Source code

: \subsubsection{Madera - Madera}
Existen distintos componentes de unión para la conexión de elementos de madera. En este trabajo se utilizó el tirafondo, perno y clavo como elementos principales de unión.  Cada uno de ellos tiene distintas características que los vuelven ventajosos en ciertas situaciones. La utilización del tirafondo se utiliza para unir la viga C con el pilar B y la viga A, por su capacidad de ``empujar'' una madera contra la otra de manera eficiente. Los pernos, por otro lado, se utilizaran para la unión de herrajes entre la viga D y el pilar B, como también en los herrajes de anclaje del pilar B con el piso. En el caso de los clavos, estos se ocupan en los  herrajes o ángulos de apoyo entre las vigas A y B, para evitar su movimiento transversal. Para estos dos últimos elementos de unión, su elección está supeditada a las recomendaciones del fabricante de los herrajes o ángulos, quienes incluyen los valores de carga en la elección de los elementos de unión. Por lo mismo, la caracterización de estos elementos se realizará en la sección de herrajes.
┄┄┄┄┄┄
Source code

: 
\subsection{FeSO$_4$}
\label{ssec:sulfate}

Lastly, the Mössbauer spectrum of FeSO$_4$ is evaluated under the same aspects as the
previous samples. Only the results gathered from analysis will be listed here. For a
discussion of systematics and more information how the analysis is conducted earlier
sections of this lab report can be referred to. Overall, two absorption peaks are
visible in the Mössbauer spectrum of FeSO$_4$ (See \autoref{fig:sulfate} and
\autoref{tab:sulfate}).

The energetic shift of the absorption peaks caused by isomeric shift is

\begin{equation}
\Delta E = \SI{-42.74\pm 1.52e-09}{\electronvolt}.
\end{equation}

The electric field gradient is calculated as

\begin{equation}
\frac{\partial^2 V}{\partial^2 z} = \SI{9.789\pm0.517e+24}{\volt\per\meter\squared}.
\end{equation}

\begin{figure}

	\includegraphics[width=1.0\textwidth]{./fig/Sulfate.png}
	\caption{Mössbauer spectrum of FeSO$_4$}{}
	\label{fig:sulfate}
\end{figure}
┄┄┄┄┄┄
[Exercise]:
Above are the entries; copy out every line among them that contains the word "spectrum".

[Result for this exercise]:
Lastly, the Mössbauer spectrum of FeSO$_4$ is evaluated under the same aspects as the
visible in the Mössbauer spectrum of FeSO$_4$ (See \autoref{fig:sulfate} and
	\caption{Mössbauer spectrum of FeSO$_4$}{}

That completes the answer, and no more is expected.